Layered Process Audit – LPA is one of the most important elements of organization’s quality system improving. Thanks to their proper implementation, we gain confidence that the number of invoices for quality problems from the field and 0-km will not affect the main operational activities in the company and will guarantee their reduction.

In addition, we can not forget about safety issues, maintenance components that can be performed by production employees, as well as the ability to identify internal notifications, i.e. non-conformities that have not been sent to customers. Above issues, of course, also belong to the scope of the LPA.

When carrying out Layered Process Audit, it is worth remembering a few good practices that will allow us to increase their efficiency and raise the awareness of both auditors and people participating in the audit.

Communication, communication and again communication

When we’re dedicated to audit performing on a production line, it is worth arranging in advance the time and duration of the audit with the production leader at which such activity will be carried out. This is due to the fact that, in addition to participating in the audit, the production leader has many other activities to perform during the shift, and the audit that we want to carry out will certainly not belong to his priorities. This does not automatically mean, that production approaches LPA in a marginal way.

During the meeting with the leader, it is also worth determining which production station will be audited in order to provide such information to the employee whose knowledge will be verified. In addition, the leader will have the opportunity to prepare appropriate workplace documentation in advance, if it is not directly available at the workplace – for example, it’s kept at the leader’s pulpit.

Calibration – how to increase competences between individual levels of auditors

The very name of layered audits comes from the level of people (layers) who carry it out. We usually deal with three levels, starting with the production leader who performs such an audit on his shift, through middle managers, and ending with the director of the plant or a dedicated person from a senior management.

layered audits - performed audits reporting

Fig. 1 Example of audits level for individual production lines reporting

This approach gives the opportunity to calibrate auditors between individual levels of auditors in order to develop a proper interpretation regarding potential non-compliance. In practice, an auditor from one level (e.g. a manager) invites to participate in an audit of an auditor from another level, e.g. a production leader. In this way, the organization receives a tool to increase the competence of auditors conducting layered audits.

Owners defining for found nonconformities

One of the activities that the auditor carries out after the audit is to report the non-compliances found together with the owner and the planned date of their completion. At this stage, it is important that when the person responsible for removing the non-compliance is defined, he / she is informed about this fact. Thanks to this approach, it is possible to avoid situation, when such person  will be a process engineer who did not participate in the audit. We can solve the problem by defining the leader as the owner for all open points. Then she/he will get in touch with the relevant people directly.
The second approach is to organize a closing meeting with the leader and people who should be assigned to the non-compliance found. Thanks to this approach, all audit conclusions can be additionally discussed, and each person participating in the meeting is aware of the open points that must be properly managed.
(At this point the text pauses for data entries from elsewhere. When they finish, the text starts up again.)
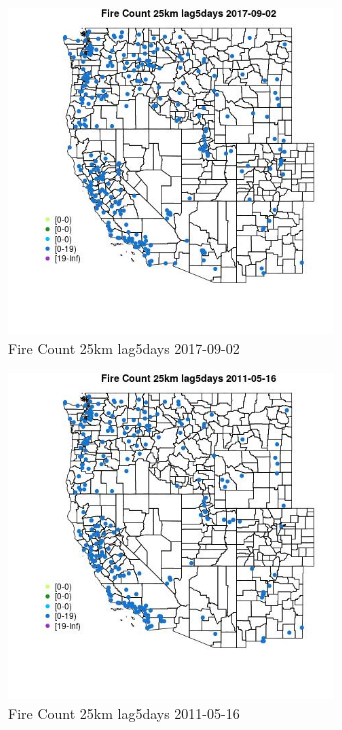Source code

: \begin{figure} 
\centering  
\includegraphics[width=0.77\textwidth]{Code_Outputs/Report_ML_input_PM25_Step4_part_e_de_duplicated_aves_compiled_2019-05-21wNAs_MapObsFire_Count_25km_lag5days2017-09-02.jpg} 
\caption{\label{fig:Report_ML_input_PM25_Step4_part_e_de_duplicated_aves_compiled_2019-05-21wNAsMapObsFire_Count_25km_lag5days2017-09-02}Fire Count 25km lag5days 2017-09-02} 
\end{figure} 
 

\clearpage 

\begin{figure} 
\centering  
\includegraphics[width=0.77\textwidth]{Code_Outputs/Report_ML_input_PM25_Step4_part_e_de_duplicated_aves_compiled_2019-05-21wNAs_MapObsFire_Count_25km_lag5days2011-05-16.jpg} 
\caption{\label{fig:Report_ML_input_PM25_Step4_part_e_de_duplicated_aves_compiled_2019-05-21wNAsMapObsFire_Count_25km_lag5days2011-05-16}Fire Count 25km lag5days 2011-05-16} 
\end{figure} 
 

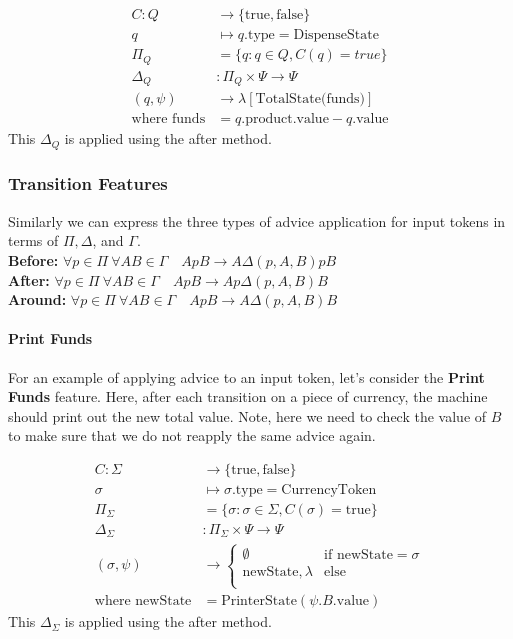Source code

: \documentclass[sigplan,anonymous,review]{acmart}
\begin{document}
\begin{align*}
C: Q &\rightarrow \{\mathrm{true},\mathrm{false}\}\\
q &\mapsto q.\text{type} = \text{DispenseState} \\
\Pi_Q &= \{q: q \in Q, C(q) = true\}\\
\Delta_Q &: \Pi_Q \times \Psi \rightarrow \Psi\\
(q, \psi) &\rightarrow \lambda[\text{TotalState(funds)}] \\
\text{where funds} &= q.\text{product.value} - q.\text{value}
\end{align*}
This $\Delta_Q$ is applied using the after method.

\subsubsection{Transition Features}
Similarly we can express the three types of advice application for input tokens in terms of $\Pi, \Delta$, and $\Gamma$.\\
\textbf{Before:} $\forall p \in \Pi \ \forall AB \in \Gamma \quad A p B \rightarrow A \Delta(p, A, B)pB$\\
\textbf{After:} $\forall p \in \Pi \ \forall AB \in \Gamma \quad A p B \rightarrow A p \Delta(p, A, B)B$\\
\textbf{Around:} $\forall p \in \Pi \ \forall AB \in \Gamma \quad A p B \rightarrow A  \Delta(p, A, B)B$

\paragraph{Print Funds} For an example of applying advice to an input token, let's consider the \textbf{Print Funds} feature. Here, after each transition on a piece of currency, the machine should print out the new total value. Note, here we need to check the value of $B$ to make sure that we do not reapply the same advice again.

\begin{align*}
C: \Sigma &\rightarrow \{\mathrm{true},\mathrm{false}\}\\
\sigma &\mapsto \sigma.\text{type} = \text{CurrencyToken} \\
\Pi_\Sigma &= \{\sigma: \sigma \in \Sigma, C(\sigma) = \mathrm{true}\}\\
\Delta_\Sigma &: \Pi_\Sigma \times \Psi \rightarrow \Psi\\
(\sigma, \psi) &\rightarrow \begin{cases}
    \emptyset & \text{if newState} = \sigma\\
    \text{newState}, \lambda & \text{else}\\
\end{cases}\\
\text{where newState} &= \text{PrinterState}(\psi.B.\text{value})
\end{align*}
This $\Delta_\Sigma$ is applied using the after method.
\end{document}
Production line audit vs. workstation audit

An important element when conducting Layered Process Audit is the verification of each workplace. For this reason, the organization should ensure that each position is verified for each production line (at least once a month). Only in this way can we confirm the verification of all workstations. This is a very important starting point for defining system activities in a situation where the same non-compliance is found in several workstations.

In order to guarantee the verification of each workplace by auditors, you can use appropriate software. Another option is management through appropriate visualization. For this purpose, to LPA and list of non-compliances, can be added simple spreadsheet with workstation numbers and dates of audits carrying out. In this way, the person conducting such activity has information about which stations have already been audited in a given month, and which ones should still be audited.

Audit question list is not a document which is created only once

The last good practice is to pay attention to the content of the questions on the list. We should remember that, just like FMEA is a “living document”, the same approach should be followed when conducting LPA’s. Therefore, as input for modification of audit questions, comments and observations after visits of the certification body and customers, as well as after corporate audits, should be included.

We must also remember that automotive customers may have additional recommendations in this topic. The best example is GM, which recommends that Tier 1 should have one blank field in the audit list, thanks to which it will be possible to place a question in it, that will be applicable for a certain period of time (e.g. Lock-out Tag-out (LOTO) procedure kick-off in area of maintenance or verification of the effectiveness of implemented actions after claim obtaining).